1.) Use the source system's datetime stamps - An ETL developer should consider himself very blessed if his source system contains an insert and update datetime stamp for each record in the system.  If this is the case, then he can simply store the date and time of the most recent successful extract and then pull everything that has been inserted or updated since then.  It will be important for the ETL developer to understand how those audit columns are populated in each table to make sure that necessary data will not be left out and unnecessary data will not be included due to odd occurances (i.e., a source system table is reloaded for some reason and records that pertain to data that was initially added three years ago have yesterday's timestamp, etc.).

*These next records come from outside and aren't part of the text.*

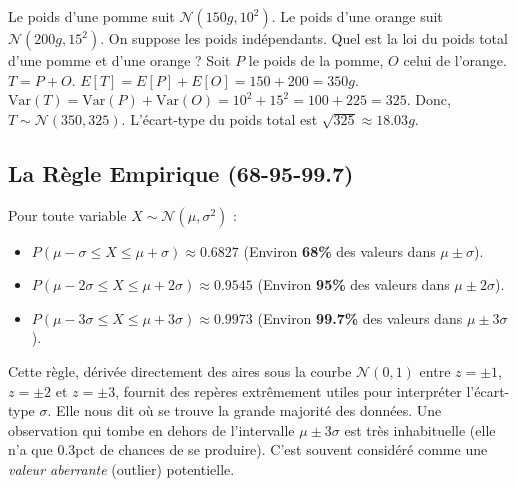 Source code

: \begin{examplebox}
Le poids d'une pomme suit $\mathcal{N}(150g, 10^2)$. Le poids d'une orange suit $\mathcal{N}(200g, 15^2)$. On suppose les poids indépendants. Quel est la loi du poids total d'une pomme et d'une orange ?
\newline
Soit $P$ le poids de la pomme, $O$ celui de l'orange. $T = P+O$.
\newline
$E[T] = E[P] + E[O] = 150 + 200 = 350g$.
\newline
$\text{Var}(T) = \text{Var}(P) + \text{Var}(O) = 10^2 + 15^2 = 100 + 225 = 325$.
\newline
Donc, $T \sim \mathcal{N}(350, 325)$. L'écart-type du poids total est $\sqrt{325} \approx 18.03g$.
\end{examplebox}

\subsection{La Règle Empirique (68-95-99.7)}

\begin{theorembox}
Pour toute variable $X \sim \mathcal{N}(\mu, \sigma^2)$ :
\begin{itemize}
    \item $P(\mu - \sigma \le X \le \mu + \sigma) \approx 0.6827$ (Environ \textbf{68\%} des valeurs dans $\mu \pm \sigma$).
    \item $P(\mu - 2\sigma \le X \le \mu + 2\sigma) \approx 0.9545$ (Environ \textbf{95\%} des valeurs dans $\mu \pm 2\sigma$).
    \item $P(\mu - 3\sigma \le X \le \mu + 3\sigma) \approx 0.9973$ (Environ \textbf{99.7\%} des valeurs dans $\mu \pm 3\sigma$).
\end{itemize}
\end{theorembox}

\begin{intuitionbox}
Cette règle, dérivée directement des aires sous la courbe $\mathcal{N}(0, 1)$ entre $z=\pm 1$, $z=\pm 2$ et $z=\pm 3$, fournit des repères extrêmement utiles pour interpréter l'écart-type $\sigma$. Elle nous dit où se trouve la grande majorité des données.
\newline
Une observation qui tombe en dehors de l'intervalle $\mu \pm 3\sigma$ est très inhabituelle (elle n'a que 0.3pct de chances de se produire). C'est souvent considéré comme une \textit{valeur aberrante} (outlier) potentielle.
\end{intuitionbox}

2.) Compare to the prior extract - In his book The Data Warehouse ETL Toolkit : Practical Techniques for Extracting, Cleaning, Conforming, and Delivering Data, Ralph Kimball suggests always saving the prior extract in the staging area.  A new extract can be compared to this prior extract and the differences will be uploaded.  Finally the new extract will overwrite the prior extract and be used as the baseline for the next update.

3.) Always pull as of a certain date - In this approach, the salary dollars may always be extracted for the current calendar year (for example).  So, as the year goes on each extraction will be slightly larger than the last.  In April, all salary dollars that date back to January will be extracted from the source.  In May, all salary dollars that date back to January will be extracted from the source as well.  When using this option in conjunction with loading a fact table, the ETL developer will need to delete all of the applicable year's records from the fact table and then load the extract.  Although several records will be deleted and simply reloaded (with no change), this is one way of grabbing what is needed from the source when a simpler solution is not possible.  However, any updates made to the data that pertain to a different year will be missed.  This will need to be taken into consideration.  When using this option in conjunction with loading a dimension table, the ETL developer will need to compare to the dimension table to see if any of the dimensions have changed and only load or update the changes.  Deleting records from the dimension table and reloading is not a good strategy since the fact table has foreign keys that reference the dimension table.

4.) Refresh the fact table - In this case all of the data from the source system will always be extracted and the fact table will be truncated and reloaded each time.  This will only be an acceptable solution if the fact table can be loaded in a timely fashion.  Also, this will only be acceptable with a fact table most of the time.  Even if an ETL developer plans to refresh an entire star (fact and dimension tables) she must consider the possibility that some of these dimensions are conformed dimensions, meaning that other fact tables reference them.

There are obviously more options than these four.  With whatever option you choose, it is important to build the job so that it can be run multiple times with no negative impact.  In other words, running the job twice should not result in duplicate records showing up.  Even though the initial extract may place more records than are needed into the staging area, the job should be "smart enough" to know exactly what to load into the data warehouse and what to exclude.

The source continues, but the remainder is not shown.